Produzo esta reflexão como uma contribuição a respeito das inúmeras manifestações que aconteceram neste "país continente" e sua relação com a dignidade humana

Padre Almir Magalhães*
Talvez algumas pessoas ao olhar para este título se espantem e até curiosamente se perguntem: o que as manifestações recentes têm a ver com a religião, com a Igreja, com a Teologia, com a espiritualidade cristã?

“Tudo é teologizável”. Esta é uma afirmação de Santo Tomás de Aquino, ou seja, pode-se fazer teologia a partir de qualquer realidade, evidentemente desde que a partir dos fundamentos da fé (da Revelação, da Tradição e do Magistério da Igreja). É partindo desta premissa que produzo esta reflexão, como uma contribuição a respeito das inúmeras manifestações que aconteceram neste “país continente” e tudo indica que vão continuar e sua relação com a dignidade humana.

Quase todas as minhas contribuições neste espaço têm um elemento convergente, que é a relação fé x vida, a Igreja e as questões sociais, o pensamento social da Igreja, a dimensão social do Evangelho. As manifestações populares são perpassadas por este viés. No fundo, o que está em jogo é a dignidade humana, aviltada em cada pedaço deste país e, mesmo que as manifestações não sejam motivadas pelo Evangelho, há um encontro muito feliz porque o que interessa é o ser humano e “o caminho da Igreja é o ser humano”, já dizia o beato João Paulo II em sua Carta Encíclica O redentor do homem (4/3/79, nº 14).

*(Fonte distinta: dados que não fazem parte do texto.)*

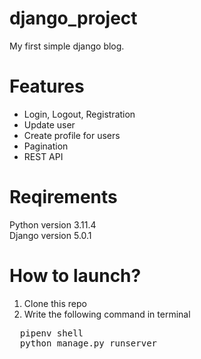 # django_project
My first simple django blog.
<h1>Features</h1>
<ul>
  <li>Login, Logout, Registration</li>
  <li>Update user</li>
  <li>Create profile for users</li>
  <li>Pagination</li>
  <li>REST API</li>
</ul>
<h1>Reqirements</h1>
Python version 3.11.4<br>
Django version 5.0.1
<h1>How to launch?</h1>
<ol>
  <li>Clone this repo</li>
  <li>Write the following command in terminal</li>
</ol>
<pre>
  pipenv shell
  python manage.py runserver
</pre>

As demandas são inúmeras, difusas e vieram não contra o futebol, mas a partir de um confronto: a agilidade e eficiência do Estado na obtenção de recursos para a construção das obras e de forma contrária na ineficiência do Estado (o Executivo - Municipal, Estadual e Federal - e também no Legislativo em seus três níveis), quando se trata da qualidade da educação, do atendimento à saúde, a insegurança do cidadão que por vezes se sentiu enganado pelo tique-taque enjoado, das conversas fiadas unilaterais de quem representava qualquer um desses poderes.

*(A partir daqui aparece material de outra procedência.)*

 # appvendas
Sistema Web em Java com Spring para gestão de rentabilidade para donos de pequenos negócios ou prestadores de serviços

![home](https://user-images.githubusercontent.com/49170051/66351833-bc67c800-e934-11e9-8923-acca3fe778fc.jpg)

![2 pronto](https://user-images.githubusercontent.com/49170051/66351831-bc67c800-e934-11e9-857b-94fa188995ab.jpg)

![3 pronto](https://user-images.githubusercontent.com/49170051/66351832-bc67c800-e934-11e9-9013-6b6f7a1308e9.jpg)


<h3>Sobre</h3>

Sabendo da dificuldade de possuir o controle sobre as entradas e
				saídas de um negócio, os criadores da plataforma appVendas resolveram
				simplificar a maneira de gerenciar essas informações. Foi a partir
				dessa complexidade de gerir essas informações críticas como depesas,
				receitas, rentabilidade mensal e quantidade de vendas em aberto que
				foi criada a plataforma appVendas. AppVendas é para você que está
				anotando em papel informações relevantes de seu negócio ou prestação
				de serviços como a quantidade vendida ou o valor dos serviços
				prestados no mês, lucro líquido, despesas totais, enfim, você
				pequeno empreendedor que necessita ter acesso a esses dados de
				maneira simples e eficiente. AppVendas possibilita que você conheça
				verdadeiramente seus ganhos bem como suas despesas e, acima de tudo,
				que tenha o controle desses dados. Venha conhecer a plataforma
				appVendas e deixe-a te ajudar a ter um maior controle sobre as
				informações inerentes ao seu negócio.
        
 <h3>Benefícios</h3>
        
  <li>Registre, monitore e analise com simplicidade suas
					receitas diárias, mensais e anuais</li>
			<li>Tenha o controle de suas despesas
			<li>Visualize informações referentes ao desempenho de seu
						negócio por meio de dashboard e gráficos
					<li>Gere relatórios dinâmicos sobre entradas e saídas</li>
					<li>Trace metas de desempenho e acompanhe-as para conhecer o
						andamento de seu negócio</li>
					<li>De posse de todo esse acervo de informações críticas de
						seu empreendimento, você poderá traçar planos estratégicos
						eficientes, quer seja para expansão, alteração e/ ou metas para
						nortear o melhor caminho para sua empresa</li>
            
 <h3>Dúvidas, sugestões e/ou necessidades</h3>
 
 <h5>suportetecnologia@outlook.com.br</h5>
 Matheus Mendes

Muito comum nas redes sociais e nos meios de comunicação a ideia de que o povo brasileiro cansou e explodiu; o cansaço e a enganação foram substituídos pelos gritos não só dos excluídos, dos machucados tradicionalmente, mas de outras representações da sociedade brasileira.

Vou buscar na Instrução sobre a liberdade cristã e a libertação (22/3/86) da Sagrada Congregação para a Doutrina da Fé, uma inspiração que se associa bem a esta reflexão, partindo do Êxodo e as intervenções libertadoras de Javé: “Deus quer ser adorado por homens livres... O acontecimento principal e fundacional do Êxodo tem, portanto, um significado ao mesmo tempo religioso e político” (nº. 44).

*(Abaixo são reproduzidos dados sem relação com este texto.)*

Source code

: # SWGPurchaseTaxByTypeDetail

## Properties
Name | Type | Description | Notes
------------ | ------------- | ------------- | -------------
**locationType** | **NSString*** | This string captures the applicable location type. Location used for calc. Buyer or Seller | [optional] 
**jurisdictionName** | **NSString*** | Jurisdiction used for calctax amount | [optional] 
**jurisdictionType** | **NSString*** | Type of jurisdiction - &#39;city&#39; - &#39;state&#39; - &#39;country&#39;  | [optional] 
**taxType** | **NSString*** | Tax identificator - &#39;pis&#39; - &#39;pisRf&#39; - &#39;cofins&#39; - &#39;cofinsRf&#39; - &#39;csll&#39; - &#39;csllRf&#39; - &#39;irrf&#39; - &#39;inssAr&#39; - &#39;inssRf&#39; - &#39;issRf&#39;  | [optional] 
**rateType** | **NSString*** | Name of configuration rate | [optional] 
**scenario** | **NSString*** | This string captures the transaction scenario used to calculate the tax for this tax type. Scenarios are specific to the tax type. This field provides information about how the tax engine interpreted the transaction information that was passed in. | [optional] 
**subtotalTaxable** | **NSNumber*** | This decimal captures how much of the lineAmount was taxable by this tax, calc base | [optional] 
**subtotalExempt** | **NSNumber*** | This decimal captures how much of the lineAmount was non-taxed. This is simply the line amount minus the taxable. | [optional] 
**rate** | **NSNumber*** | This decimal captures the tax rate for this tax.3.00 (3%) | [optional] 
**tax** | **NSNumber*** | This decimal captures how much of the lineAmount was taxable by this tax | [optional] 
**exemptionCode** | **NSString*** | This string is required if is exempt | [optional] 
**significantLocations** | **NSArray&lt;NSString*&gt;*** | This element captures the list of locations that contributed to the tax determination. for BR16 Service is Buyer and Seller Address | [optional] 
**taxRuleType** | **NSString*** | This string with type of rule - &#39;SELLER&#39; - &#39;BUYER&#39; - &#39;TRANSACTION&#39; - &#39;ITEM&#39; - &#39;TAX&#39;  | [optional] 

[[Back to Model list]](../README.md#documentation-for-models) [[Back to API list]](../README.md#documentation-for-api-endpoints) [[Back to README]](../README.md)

Esta afirmação segundo a qual Deus quer ser adorado por homens livres, de um lado questiona as inúmeras expressões de adoração a Deus, dos louvores, da nossa expressão sentimental de tocar no Santíssimo, sem, no entanto, nos inquietar com a história da sociedade, alheios ao que acontece e de outro lado é referencial motivador para nossa ação agora não a nível macro, mas no nível mais micro possível, ou seja, nos bairros onde se situam nossas paróquias, áreas pastorais e contemplando os grandes problemas identificados nas manifestações ver como eles aparecem onde estamos: a situação dos postos de saúde ou hospitais, respectivo atendimento e a disponibilidade de remédios básicos para diabéticos, controle de pressão arterial, controle das diversas taxas; a questão educacional, da qualidade do transporte público, do monitoramento da representatividade dos políticos em quem votamos que são nossos funcionários e, em nome da dignidade humana, da defesa da vida produzirmos as mesmas exigências.

Uma questão fundamental que aparece e disso temos que nos desvencilhar é o individualismo e as paixões partidárias, substituindo por causas comunitárias, pelo bem comum, porque, quanto mais nos relacionamos com níveis mais próximos, estas questões podem ficar mais evidentes.

Neste particular, já que o tema em evidência proposto pela CNBB é uma nova paróquia, que seja uma comunidade de comunidades, nada mais oportuno no momento fazer uma leitura teológica destes acontecimentos: entendermos o recado que Deus nos manda através destas inesperadas manifestações, que estão mostrando as potencialidades da nação, a riqueza política de um povo, que começa a controlar as ações de quem recebe mandato para isto e na docilidade ao Espírito ser uma presença testemunhal.

*É sacerdote da Arquidiocese de Fortaleza, diretor geral e professor da Faculdade Católica de Fortaleza e mestre em Missiologia pela Pontifícia Universidade Gregoriana em Roma.